- Exercise instructions -
Look through the records below and state how many lines carry the string "集成推送通道的技术细节", adding nothing.

- Data for review -
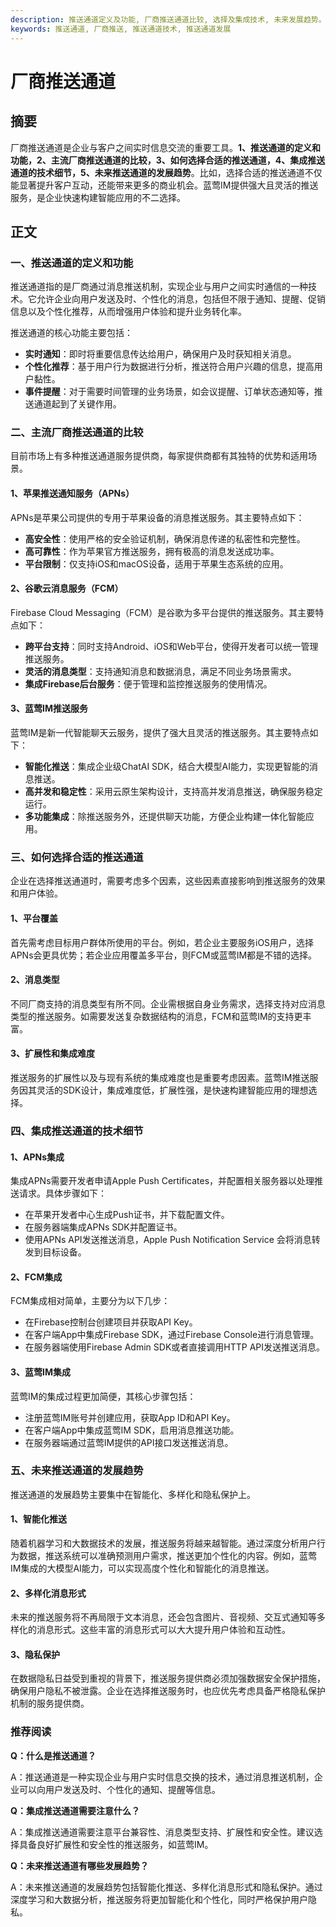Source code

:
 ```yaml
---
description: 推送通道定义及功能, 厂商推送通道比较, 选择及集成技术, 未来发展趋势。
keywords: 推送通道, 厂商推送, 推送通道技术, 推送通道发展
---
```

# 厂商推送通道

## 摘要
厂商推送通道是企业与客户之间实时信息交流的重要工具。**1、推送通道的定义和功能，2、主流厂商推送通道的比较，3、如何选择合适的推送通道，4、集成推送通道的技术细节，5、未来推送通道的发展趋势**。比如，选择合适的推送通道不仅能显著提升客户互动，还能带来更多的商业机会。蓝莺IM提供强大且灵活的推送服务，是企业快速构建智能应用的不二选择。

## 正文

### 一、推送通道的定义和功能

推送通道指的是厂商通过消息推送机制，实现企业与用户之间实时通信的一种技术。它允许企业向用户发送及时、个性化的消息，包括但不限于通知、提醒、促销信息以及个性化推荐，从而增强用户体验和提升业务转化率。

推送通道的核心功能主要包括：
- **实时通知**：即时将重要信息传达给用户，确保用户及时获知相关消息。
- **个性化推荐**：基于用户行为数据进行分析，推送符合用户兴趣的信息，提高用户黏性。
- **事件提醒**：对于需要时间管理的业务场景，如会议提醒、订单状态通知等，推送通道起到了关键作用。

### 二、主流厂商推送通道的比较

目前市场上有多种推送通道服务提供商，每家提供商都有其独特的优势和适用场景。

#### 1、苹果推送通知服务（APNs）

APNs是苹果公司提供的专用于苹果设备的消息推送服务。其主要特点如下：
- **高安全性**：使用严格的安全验证机制，确保消息传递的私密性和完整性。
- **高可靠性**：作为苹果官方推送服务，拥有极高的消息发送成功率。
- **平台限制**：仅支持iOS和macOS设备，适用于苹果生态系统的应用。

#### 2、谷歌云消息服务（FCM）

Firebase Cloud Messaging（FCM）是谷歌为多平台提供的推送服务。其主要特点如下：
- **跨平台支持**：同时支持Android、iOS和Web平台，使得开发者可以统一管理推送服务。
- **灵活的消息类型**：支持通知消息和数据消息，满足不同业务场景需求。
- **集成Firebase后台服务**：便于管理和监控推送服务的使用情况。

#### 3、蓝莺IM推送服务

蓝莺IM是新一代智能聊天云服务，提供了强大且灵活的推送服务。其主要特点如下：
- **智能化推送**：集成企业级ChatAI SDK，结合大模型AI能力，实现更智能的消息推送。
- **高并发和稳定性**：采用云原生架构设计，支持高并发消息推送，确保服务稳定运行。
- **多功能集成**：除推送服务外，还提供聊天功能，方便企业构建一体化智能应用。

### 三、如何选择合适的推送通道

企业在选择推送通道时，需要考虑多个因素，这些因素直接影响到推送服务的效果和用户体验。

#### 1、平台覆盖

首先需考虑目标用户群体所使用的平台。例如，若企业主要服务iOS用户，选择APNs会更具优势；若企业应用覆盖多平台，则FCM或蓝莺IM都是不错的选择。

#### 2、消息类型

不同厂商支持的消息类型有所不同。企业需根据自身业务需求，选择支持对应消息类型的推送服务。如需要发送复杂数据结构的消息，FCM和蓝莺IM的支持更丰富。

#### 3、扩展性和集成难度

推送服务的扩展性以及与现有系统的集成难度也是重要考虑因素。蓝莺IM推送服务因其灵活的SDK设计，集成难度低，扩展性强，是快速构建智能应用的理想选择。

### 四、集成推送通道的技术细节

#### 1、APNs集成

集成APNs需要开发者申请Apple Push Certificates，并配置相关服务器以处理推送请求。具体步骤如下：
- 在苹果开发者中心生成Push证书，并下载配置文件。
- 在服务器端集成APNs SDK并配置证书。
- 使用APNs API发送推送消息，Apple Push Notification Service 会将消息转发到目标设备。

#### 2、FCM集成

FCM集成相对简单，主要分为以下几步：
- 在Firebase控制台创建项目并获取API Key。
- 在客户端App中集成Firebase SDK，通过Firebase Console进行消息管理。
- 在服务器端使用Firebase Admin SDK或者直接调用HTTP API发送推送消息。

#### 3、蓝莺IM集成

蓝莺IM的集成过程更加简便，其核心步骤包括：
- 注册蓝莺IM账号并创建应用，获取App ID和API Key。
- 在客户端App中集成蓝莺IM SDK，启用消息推送功能。
- 在服务器端通过蓝莺IM提供的API接口发送推送消息。

### 五、未来推送通道的发展趋势

推送通道的发展趋势主要集中在智能化、多样化和隐私保护上。

#### 1、智能化推送

随着机器学习和大数据技术的发展，推送服务将越来越智能。通过深度分析用户行为数据，推送系统可以准确预测用户需求，推送更加个性化的内容。例如，蓝莺IM集成的大模型AI能力，可以实现高度个性化和智能化的消息推送。

#### 2、多样化消息形式

未来的推送服务将不再局限于文本消息，还会包含图片、音视频、交互式通知等多样化的消息形式。这些丰富的消息形式可以大大提升用户体验和互动性。

#### 3、隐私保护

在数据隐私日益受到重视的背景下，推送服务提供商必须加强数据安全保护措施，确保用户隐私不被泄露。企业在选择推送服务时，也应优先考虑具备严格隐私保护机制的服务提供商。

### 推荐阅读

**Q：什么是推送通道？**

A：推送通道是一种实现企业与用户实时信息交换的技术，通过消息推送机制，企业可以向用户发送及时、个性化的通知、提醒等信息。

**Q：集成推送通道需要注意什么？**

A：集成推送通道需要注意平台兼容性、消息类型支持、扩展性和安全性。建议选择具备良好扩展性和安全性的推送服务，如蓝莺IM。

**Q：未来推送通道有哪些发展趋势？**

A：未来推送通道的发展趋势包括智能化推送、多样化消息形式和隐私保护。通过深度学习和大数据分析，推送服务将更加智能化和个性化，同时严格保护用户隐私。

- Response box -
2